Prompt
Return the records, each one exactly as written.

Data for this exercise
· · ·

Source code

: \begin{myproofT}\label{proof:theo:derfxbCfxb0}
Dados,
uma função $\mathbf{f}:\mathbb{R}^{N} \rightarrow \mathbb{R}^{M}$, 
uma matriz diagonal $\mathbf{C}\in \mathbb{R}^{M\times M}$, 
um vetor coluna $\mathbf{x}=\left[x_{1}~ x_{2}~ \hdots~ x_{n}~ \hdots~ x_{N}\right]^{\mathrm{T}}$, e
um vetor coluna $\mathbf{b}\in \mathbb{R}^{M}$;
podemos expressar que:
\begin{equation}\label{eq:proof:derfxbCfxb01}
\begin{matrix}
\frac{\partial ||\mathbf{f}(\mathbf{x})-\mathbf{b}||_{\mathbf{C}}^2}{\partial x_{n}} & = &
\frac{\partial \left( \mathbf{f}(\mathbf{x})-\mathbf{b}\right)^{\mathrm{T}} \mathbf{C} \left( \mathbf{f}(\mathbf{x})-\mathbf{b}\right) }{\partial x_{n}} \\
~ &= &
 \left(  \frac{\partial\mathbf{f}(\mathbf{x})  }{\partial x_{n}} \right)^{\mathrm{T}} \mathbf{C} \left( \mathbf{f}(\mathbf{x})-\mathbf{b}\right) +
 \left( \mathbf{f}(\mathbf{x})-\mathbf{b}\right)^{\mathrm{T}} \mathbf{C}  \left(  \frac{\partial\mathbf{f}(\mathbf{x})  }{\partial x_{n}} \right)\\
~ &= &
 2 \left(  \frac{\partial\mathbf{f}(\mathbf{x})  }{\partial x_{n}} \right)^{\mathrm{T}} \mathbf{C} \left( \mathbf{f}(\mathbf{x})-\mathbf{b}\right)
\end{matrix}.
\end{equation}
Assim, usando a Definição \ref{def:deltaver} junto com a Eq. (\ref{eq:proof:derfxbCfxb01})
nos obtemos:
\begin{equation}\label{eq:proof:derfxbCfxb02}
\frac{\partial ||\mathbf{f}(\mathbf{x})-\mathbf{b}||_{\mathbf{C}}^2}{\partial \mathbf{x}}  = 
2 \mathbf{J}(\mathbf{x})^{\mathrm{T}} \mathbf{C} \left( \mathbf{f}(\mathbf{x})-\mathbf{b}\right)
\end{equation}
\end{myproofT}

· · ·

Solution
Source code

: \begin{myproofT}\label{proof:theo:derfxbCfxb0}
Dados,
uma função $\mathbf{f}:\mathbb{R}^{N} \rightarrow \mathbb{R}^{M}$, 
uma matriz diagonal $\mathbf{C}\in \mathbb{R}^{M\times M}$, 
um vetor coluna $\mathbf{x}=\left[x_{1}~ x_{2}~ \hdots~ x_{n}~ \hdots~ x_{N}\right]^{\mathrm{T}}$, e
um vetor coluna $\mathbf{b}\in \mathbb{R}^{M}$;
podemos expressar que:
\begin{equation}\label{eq:proof:derfxbCfxb01}
\begin{matrix}
\frac{\partial ||\mathbf{f}(\mathbf{x})-\mathbf{b}||_{\mathbf{C}}^2}{\partial x_{n}} & = &
\frac{\partial \left( \mathbf{f}(\mathbf{x})-\mathbf{b}\right)^{\mathrm{T}} \mathbf{C} \left( \mathbf{f}(\mathbf{x})-\mathbf{b}\right) }{\partial x_{n}} \\
~ &= &
 \left(  \frac{\partial\mathbf{f}(\mathbf{x})  }{\partial x_{n}} \right)^{\mathrm{T}} \mathbf{C} \left( \mathbf{f}(\mathbf{x})-\mathbf{b}\right) +
 \left( \mathbf{f}(\mathbf{x})-\mathbf{b}\right)^{\mathrm{T}} \mathbf{C}  \left(  \frac{\partial\mathbf{f}(\mathbf{x})  }{\partial x_{n}} \right)\\
~ &= &
 2 \left(  \frac{\partial\mathbf{f}(\mathbf{x})  }{\partial x_{n}} \right)^{\mathrm{T}} \mathbf{C} \left( \mathbf{f}(\mathbf{x})-\mathbf{b}\right)
\end{matrix}.
\end{equation}
Assim, usando a Definição \ref{def:deltaver} junto com a Eq. (\ref{eq:proof:derfxbCfxb01})
nos obtemos:
\begin{equation}\label{eq:proof:derfxbCfxb02}
\frac{\partial ||\mathbf{f}(\mathbf{x})-\mathbf{b}||_{\mathbf{C}}^2}{\partial \mathbf{x}}  = 
2 \mathbf{J}(\mathbf{x})^{\mathrm{T}} \mathbf{C} \left( \mathbf{f}(\mathbf{x})-\mathbf{b}\right)
\end{equation}
\end{myproofT}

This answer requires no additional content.